### Information provided:
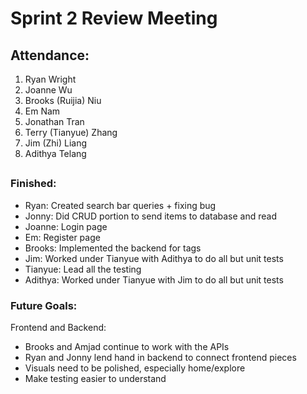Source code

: # Sprint 2 Review Meeting

## Attendance:
1. Ryan Wright
2. Joanne Wu
3. Brooks (Ruijia) Niu
4. Em Nam
5. Jonathan Tran
6. Terry (Tianyue) Zhang
7. Jim (Zhi) Liang
8. Adithya Telang

## 

### Finished:

- Ryan: Created search bar queries + fixing bug
- Jonny: Did CRUD portion to send items to database and read
- Joanne: Login page
- Em: Register page
- Brooks: Implemented the backend for tags
- Jim: Worked under Tianyue with Adithya to do all but unit tests
- Tianyue: Lead all the testing 
- Adithya: Worked under Tianyue with Jim to do all but unit tests


### Future Goals:

Frontend and Backend:
- Brooks and Amjad continue to work with the APIs
- Ryan and Jonny lend hand in backend to connect frontend pieces
- Visuals need to be polished, especially home/explore
- Make testing easier to understand
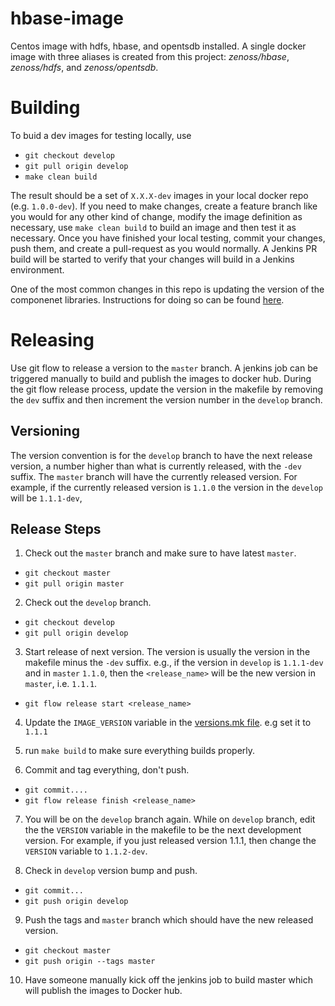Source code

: # hbase-image 

Centos image with hdfs, hbase, and opentsdb installed. A single docker image with three aliases is created from this project: 
_zenoss/hbase_, _zenoss/hdfs_, and _zenoss/opentsdb_.  

# Building

To buid a dev images for testing locally, use 
  * `git checkout develop` 
  * `git pull origin develop`
  * `make clean build`

The result should be a set of `X.X.X-dev` images in your local docker repo (e.g. `1.0.0-dev`).   If you need to make changes, create
a feature branch like you would for any other kind of change, modify the image definition as necessary, use `make clean build` to
build an image and then test it as necessary.   Once you have finished your local testing, commit your changes, push them,
and create a pull-request as you would normally. A Jenkins PR build will be started to verify that your changes will build in
a Jenkins environment.

One of the most common changes in this repo is updating the version of the componenet libraries.  Instructions for doing so can be 
found [here](./updating-libraries.md).

# Releasing

Use git flow to release a version to the `master` branch. A jenkins job can be triggered manually to build and publish the
images to docker hub.  During the git flow release process, update the version in the makefile by removing the `dev`
suffix and then increment the version number in the `develop` branch.

## Versioning  

The version convention is for the `develop` branch to have the next release version, a number higher than what is
 currently released, with the `-dev` suffix. The `master` branch will have the currently released version.  For 
 example, if the currently released version is `1.1.0` the version in the `develop` will be `1.1.1-dev`,

## Release Steps

1. Check out the `master` branch and make sure to have latest `master`.
  * `git checkout master` 
  * `git pull origin master`

2. Check out the `develop` branch.
  * `git checkout develop`
  * `git pull origin develop`

3. Start release of next version. The version is usually the version in the makefile minus the `-dev` suffix.  e.g., if the version 
  in `develop` is `1.1.1-dev` and in `master` `1.1.0`, then the
  `<release_name>` will be the new version in `master`, i.e. `1.1.1`.
  *  `git flow release start <release_name>`

4. Update the `IMAGE_VERSION` variable in the [versions.mk file](./versions.mk). e.g set it to `1.1.1`

5. run `make build` to make sure everything builds properly.

6. Commit and tag everything, don't push.
  * `git commit....`
  * `git flow release finish <release_name>`

7. You will be on the `develop` branch again. While on `develop` branch, edit the the `VERSION` variable in the makefile to 
be the next development version. For example, if you just released version 1.1.1, then change the `VERSION` variable to
`1.1.2-dev`.

8. Check in `develop` version bump and push.
  * `git commit...`
  * `git push origin develop`

9. Push the tags and `master` branch which should have the new released version.
  * `git checkout master`
  * `git push origin --tags master`
  
10. Have someone manually kick off the jenkins job to build master which will publish the images to Docker hub.


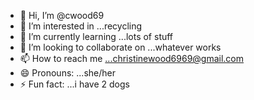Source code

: - 👋 Hi, I’m @cwood69
- 👀 I’m interested in ...recycling
- 🌱 I’m currently learning ...lots of stuff
- 💞️ I’m looking to collaborate on ...whatever works
- 📫 How to reach me ...christinewood6969@gmail.com
- 😄 Pronouns: ...she/her
- ⚡ Fun fact: ...i have 2 dogs

<!---
cwood69/cwood69 is a ✨ special ✨ repository because its `README.md` (this file) appears on your GitHub profile.
You can click the Preview link to take a look at your changes.
--->
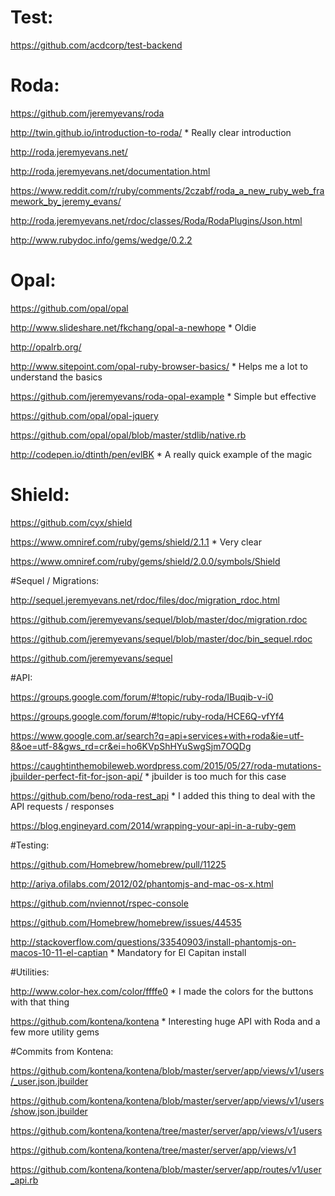 # Test:

https://github.com/acdcorp/test-backend

# Roda:

https://github.com/jeremyevans/roda

http://twin.github.io/introduction-to-roda/ * Really clear introduction

http://roda.jeremyevans.net/

http://roda.jeremyevans.net/documentation.html

https://www.reddit.com/r/ruby/comments/2czabf/roda_a_new_ruby_web_framework_by_jeremy_evans/

http://roda.jeremyevans.net/rdoc/classes/Roda/RodaPlugins/Json.html

http://www.rubydoc.info/gems/wedge/0.2.2

# Opal:

https://github.com/opal/opal

http://www.slideshare.net/fkchang/opal-a-newhope * Oldie

http://opalrb.org/

http://www.sitepoint.com/opal-ruby-browser-basics/ * Helps me a lot to understand the basics

https://github.com/jeremyevans/roda-opal-example  * Simple but effective

https://github.com/opal/opal-jquery

https://github.com/opal/opal/blob/master/stdlib/native.rb

http://codepen.io/dtinth/pen/evlBK * A really quick example of the magic

# Shield:

https://github.com/cyx/shield

https://www.omniref.com/ruby/gems/shield/2.1.1 * Very clear

https://www.omniref.com/ruby/gems/shield/2.0.0/symbols/Shield


#Sequel / Migrations:

http://sequel.jeremyevans.net/rdoc/files/doc/migration_rdoc.html

https://github.com/jeremyevans/sequel/blob/master/doc/migration.rdoc

https://github.com/jeremyevans/sequel/blob/master/doc/bin_sequel.rdoc

https://github.com/jeremyevans/sequel

#API:

https://groups.google.com/forum/#!topic/ruby-roda/IBuqib-v-i0

https://groups.google.com/forum/#!topic/ruby-roda/HCE6Q-vfYf4

https://www.google.com.ar/search?q=api+services+with+roda&ie=utf-8&oe=utf-8&gws_rd=cr&ei=ho6KVpShHYuSwgSjm7OQDg

https://caughtinthemobileweb.wordpress.com/2015/05/27/roda-mutations-jbuilder-perfect-fit-for-json-api/ * jbuilder is too much for this case

https://github.com/beno/roda-rest_api * I added this thing to deal with the API requests / responses

https://blog.engineyard.com/2014/wrapping-your-api-in-a-ruby-gem

#Testing:

https://github.com/Homebrew/homebrew/pull/11225

http://ariya.ofilabs.com/2012/02/phantomjs-and-mac-os-x.html

https://github.com/nviennot/rspec-console

https://github.com/Homebrew/homebrew/issues/44535

http://stackoverflow.com/questions/33540903/install-phantomjs-on-macos-10-11-el-captian * Mandatory for El Capitan install

#Utilities:

http://www.color-hex.com/color/ffffe0 * I made the colors for the buttons with that thing

https://github.com/kontena/kontena * Interesting huge API with Roda and a few more utility gems

#Commits from Kontena:

https://github.com/kontena/kontena/blob/master/server/app/views/v1/users/_user.json.jbuilder

https://github.com/kontena/kontena/blob/master/server/app/views/v1/users/show.json.jbuilder

https://github.com/kontena/kontena/tree/master/server/app/views/v1/users

https://github.com/kontena/kontena/tree/master/server/app/views/v1

https://github.com/kontena/kontena/blob/master/server/app/routes/v1/user_api.rb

### Task to complete:
Identify and extract each line of the listing that contains "Homebrew".

### Task answer:
https://github.com/Homebrew/homebrew/pull/11225
https://github.com/Homebrew/homebrew/issues/44535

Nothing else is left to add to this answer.